Platform 11: Setting the Table
Esther Mira Bang, Lane Raffaldini Rubin, Enrique Aureng Silva (Editors)
Harvard University GSD & Actar, November 2018
Paperback | 7-1/2 x 10-1/2 inches | 363 pages | English | ISBN: 978-1948765107 | $34.95
Platform represents a year in the life of the Harvard University Graduate School of Design. Produced annually, this compendium highlights a selection of work from the disciplines of architecture, landscape architecture, urban planning and design, and design engineering. It exposes a rich and varied pedagogical culture committed to shaping the future of design. Documenting projects, research, events, exhibitions, and more, Platform offers a curated view into the emerging topics, techniques, and dispositions within and beyond the Harvard GSD.
In Setting the Table, the first student-led installment of the series, editors Esther Mira Bang, Lane Raffaldini Rubin, and Enrique Aureng Silva assemble a diverse body of work and
it up—reinterpreting, rearranging, and ultimately composing a poetry revealed in each retelling.
Traditionally, the end-of-year journals that come out of architecture schools – be it Harvard GSD or some other university, Ivy League or otherwise – partition the various projects, lectures, publications, and other output produced by students, professors, and visiting academics.

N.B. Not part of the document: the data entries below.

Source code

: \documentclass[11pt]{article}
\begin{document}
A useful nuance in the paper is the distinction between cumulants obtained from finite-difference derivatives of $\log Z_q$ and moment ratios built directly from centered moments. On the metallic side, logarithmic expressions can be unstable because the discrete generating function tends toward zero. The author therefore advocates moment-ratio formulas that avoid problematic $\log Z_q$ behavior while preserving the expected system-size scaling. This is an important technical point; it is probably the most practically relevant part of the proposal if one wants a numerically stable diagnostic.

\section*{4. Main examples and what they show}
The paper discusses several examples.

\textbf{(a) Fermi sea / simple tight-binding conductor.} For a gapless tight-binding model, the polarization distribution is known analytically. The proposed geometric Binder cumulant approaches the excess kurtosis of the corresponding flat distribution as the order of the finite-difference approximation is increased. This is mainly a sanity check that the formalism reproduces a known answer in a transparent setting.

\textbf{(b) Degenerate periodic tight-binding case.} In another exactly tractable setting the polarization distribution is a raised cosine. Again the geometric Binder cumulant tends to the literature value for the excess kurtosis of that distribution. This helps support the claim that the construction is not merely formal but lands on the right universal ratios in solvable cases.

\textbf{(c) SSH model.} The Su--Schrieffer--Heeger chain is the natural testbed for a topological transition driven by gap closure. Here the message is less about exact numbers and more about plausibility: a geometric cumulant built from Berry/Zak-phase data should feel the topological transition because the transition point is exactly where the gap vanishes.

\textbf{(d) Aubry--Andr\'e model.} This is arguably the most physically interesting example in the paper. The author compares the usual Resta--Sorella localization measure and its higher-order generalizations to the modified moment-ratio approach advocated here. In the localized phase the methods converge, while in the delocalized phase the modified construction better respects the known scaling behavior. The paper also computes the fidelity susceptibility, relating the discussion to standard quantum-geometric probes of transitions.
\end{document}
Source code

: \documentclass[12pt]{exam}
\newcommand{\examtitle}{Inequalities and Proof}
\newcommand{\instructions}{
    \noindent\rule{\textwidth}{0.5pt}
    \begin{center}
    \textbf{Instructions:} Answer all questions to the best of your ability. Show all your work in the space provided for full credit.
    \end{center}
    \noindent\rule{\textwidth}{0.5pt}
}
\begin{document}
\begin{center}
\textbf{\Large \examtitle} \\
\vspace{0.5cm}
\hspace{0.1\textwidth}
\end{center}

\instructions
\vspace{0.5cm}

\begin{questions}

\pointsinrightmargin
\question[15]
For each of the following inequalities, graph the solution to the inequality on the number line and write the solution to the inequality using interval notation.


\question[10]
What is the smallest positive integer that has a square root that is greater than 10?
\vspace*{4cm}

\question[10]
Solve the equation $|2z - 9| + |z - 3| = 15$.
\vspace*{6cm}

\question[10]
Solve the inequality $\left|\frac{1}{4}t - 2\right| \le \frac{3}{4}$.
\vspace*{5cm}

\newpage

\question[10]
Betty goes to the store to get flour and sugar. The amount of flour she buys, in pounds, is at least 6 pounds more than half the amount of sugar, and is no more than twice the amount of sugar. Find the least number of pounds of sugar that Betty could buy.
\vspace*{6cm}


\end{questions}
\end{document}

So thesis projects by Master of Architecture students, for instance, are in one place, while third-year landscape architecture projects are in another place. Lectures and other events are often stuffed into the back matter, so as not to distract from the student work. This sort of thing is the norm, allowing certain types of projects to be found easily and enabling outsiders to see a school’s output as a gradient: from first to last year, from introductory to mastery. But architecture school isn’t so well ordered. Classes may move in such a direction, but the activities taking place within them can border on the chaotic, no matter how much order takes place behind the scenes or how much structure is instilled in students so they get their work done on time.
Collage is one way to capture the lovely chaos of architecture school, and that is the approach Esther Mira Bang, Lane Raffaldini Rubin, and Enrique Aureng Silva take in the latest year-end Platform for Harvard GSD. The book starts with aerial photographs of architectural models assembled on tables: Projects with no relationship to other sit side by side, juxtaposed in a manner that reflects the structure of the book and the mixing of students within the famous “trays” of GSD’s Gund Hall. Studio projects, lectures, exhibitions, and publications are given one or two pages, following one after the other in apparently random order. There are chapters – sixteen of them – but they exist to break down the book’s nearly 400 pages, serve as canvases for collaged poems drawn from student projects, and allow for some variety, such as with the inverted pages in the “Turntable” chapter (what I thought was a printing error at first glance). The models, drawings, and renderings throughout are very much of their moment, with a liberal use of color, a heavy reliance on Photoshop, and an embrace of Postmodernism. Ultimately the imagery expresses the always high design quality that comes out of Harvard GSD.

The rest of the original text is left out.